For the entries below, the result should be an exact transcription of the lines from the one with "- 降低 JavaEE" up to and including the one with "- Java 源码是经典学习范例：Spring的源代码设计精妙、结构清晰、匠心独用，处处体现着大师对Java", and only those.

__Exercise material__:
[Start of section]
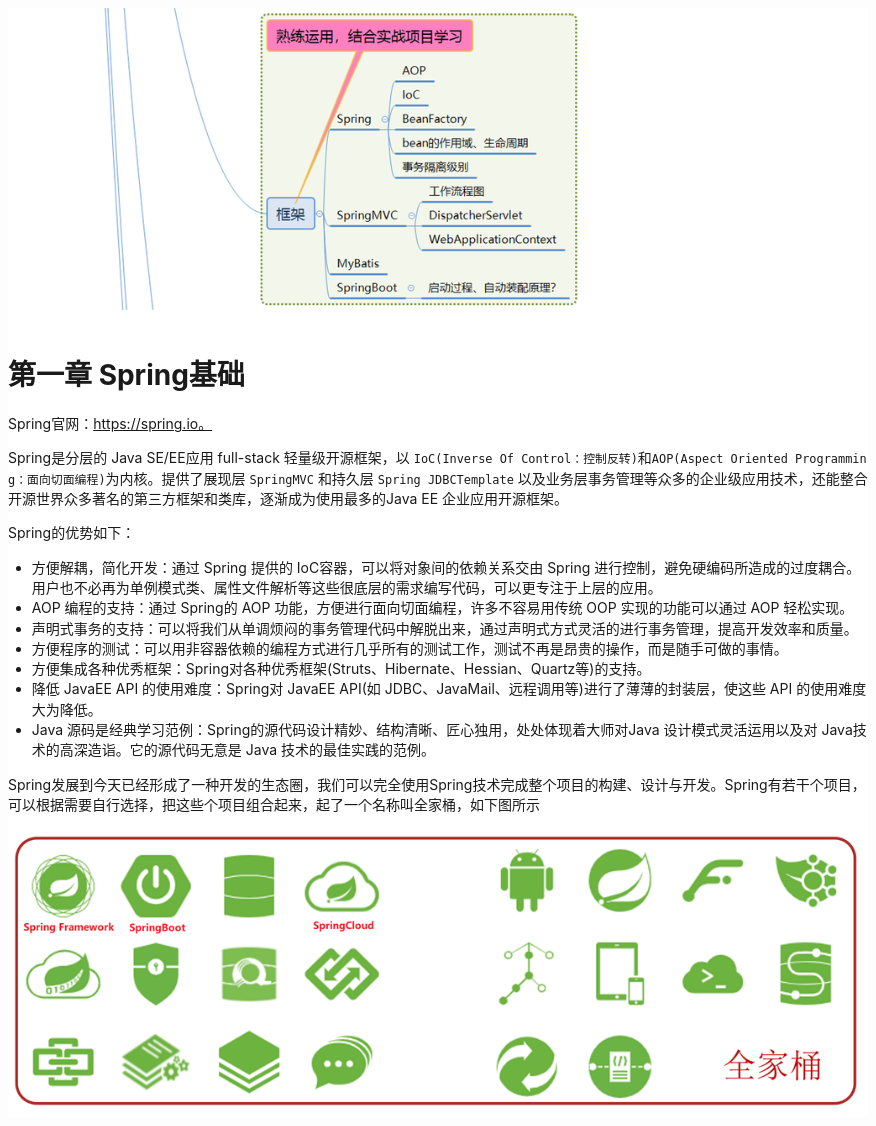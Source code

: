 ![](..\图片\4-02【Spring】\0-1.png)

# 第一章 Spring基础

  

Spring官网：https://spring.io。

Spring是分层的 Java SE/EE应用 full-stack 轻量级开源框架，以 `IoC(Inverse Of Control：控制反转)`和`AOP(Aspect Oriented Programming：面向切面编程)`为内核。提供了展现层 `SpringMVC` 和持久层 `Spring JDBCTemplate` 以及业务层事务管理等众多的企业级应用技术，还能整合开源世界众多著名的第三方框架和类库，逐渐成为使用最多的Java EE 企业应用开源框架。

Spring的优势如下：

- 方便解耦，简化开发：通过 Spring 提供的 IoC容器，可以将对象间的依赖关系交由 Spring 进行控制，避免硬编码所造成的过度耦合。用户也不必再为单例模式类、属性文件解析等这些很底层的需求编写代码，可以更专注于上层的应用。
- AOP 编程的支持：通过 Spring的 AOP 功能，方便进行面向切面编程，许多不容易用传统 OOP 实现的功能可以通过 AOP 轻松实现。
- 声明式事务的支持：可以将我们从单调烦闷的事务管理代码中解脱出来，通过声明式方式灵活的进行事务管理，提高开发效率和质量。
- 方便程序的测试：可以用非容器依赖的编程方式进行几乎所有的测试工作，测试不再是昂贵的操作，而是随手可做的事情。
- 方便集成各种优秀框架：Spring对各种优秀框架(Struts、Hibernate、Hessian、Quartz等)的支持。
- 降低 JavaEE API 的使用难度：Spring对 JavaEE API(如 JDBC、JavaMail、远程调用等)进行了薄薄的封装层，使这些 API 的使用难度大为降低。
- Java 源码是经典学习范例：Spring的源代码设计精妙、结构清晰、匠心独用，处处体现着大师对Java 设计模式灵活运用以及对 Java技术的高深造诣。它的源代码无意是 Java 技术的最佳实践的范例。

Spring发展到今天已经形成了一种开发的生态圈，我们可以完全使用Spring技术完成整个项目的构建、设计与开发。Spring有若干个项目，可以根据需要自行选择，把这些个项目组合起来，起了一个名称叫全家桶，如下图所示

![](..\图片\4-02【Spring】\1-0.png)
[End of section]
__Exercise answer__:
- 降低 JavaEE API 的使用难度：Spring对 JavaEE API(如 JDBC、JavaMail、远程调用等)进行了薄薄的封装层，使这些 API 的使用难度大为降低。
- Java 源码是经典学习范例：Spring的源代码设计精妙、结构清晰、匠心独用，处处体现着大师对Java 设计模式灵活运用以及对 Java技术的高深造诣。它的源代码无意是 Java 技术的最佳实践的范例。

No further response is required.